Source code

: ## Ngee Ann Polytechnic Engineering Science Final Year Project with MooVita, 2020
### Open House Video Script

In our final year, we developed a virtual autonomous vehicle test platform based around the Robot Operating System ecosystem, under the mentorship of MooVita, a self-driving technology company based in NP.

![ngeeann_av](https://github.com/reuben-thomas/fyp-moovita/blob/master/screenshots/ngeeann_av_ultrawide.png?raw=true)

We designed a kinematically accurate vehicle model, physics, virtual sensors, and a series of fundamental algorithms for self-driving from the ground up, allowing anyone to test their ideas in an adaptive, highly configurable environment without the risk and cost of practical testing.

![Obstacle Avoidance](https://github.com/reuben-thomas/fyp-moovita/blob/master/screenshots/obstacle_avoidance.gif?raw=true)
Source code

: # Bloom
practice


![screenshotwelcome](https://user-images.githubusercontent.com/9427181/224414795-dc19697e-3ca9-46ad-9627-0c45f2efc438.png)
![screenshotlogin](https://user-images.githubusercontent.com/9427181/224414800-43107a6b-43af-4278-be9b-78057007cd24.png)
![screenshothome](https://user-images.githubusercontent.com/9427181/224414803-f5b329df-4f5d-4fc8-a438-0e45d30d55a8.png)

■ What you need to do ■
In the listing above, find each line with the word "driving" and copy it.

■ Answer ■
In our final year, we developed a virtual autonomous vehicle test platform based around the Robot Operating System ecosystem, under the mentorship of MooVita, a self-driving technology company based in NP.
We designed a kinematically accurate vehicle model, physics, virtual sensors, and a series of fundamental algorithms for self-driving from the ground up, allowing anyone to test their ideas in an adaptive, highly configurable environment without the risk and cost of practical testing.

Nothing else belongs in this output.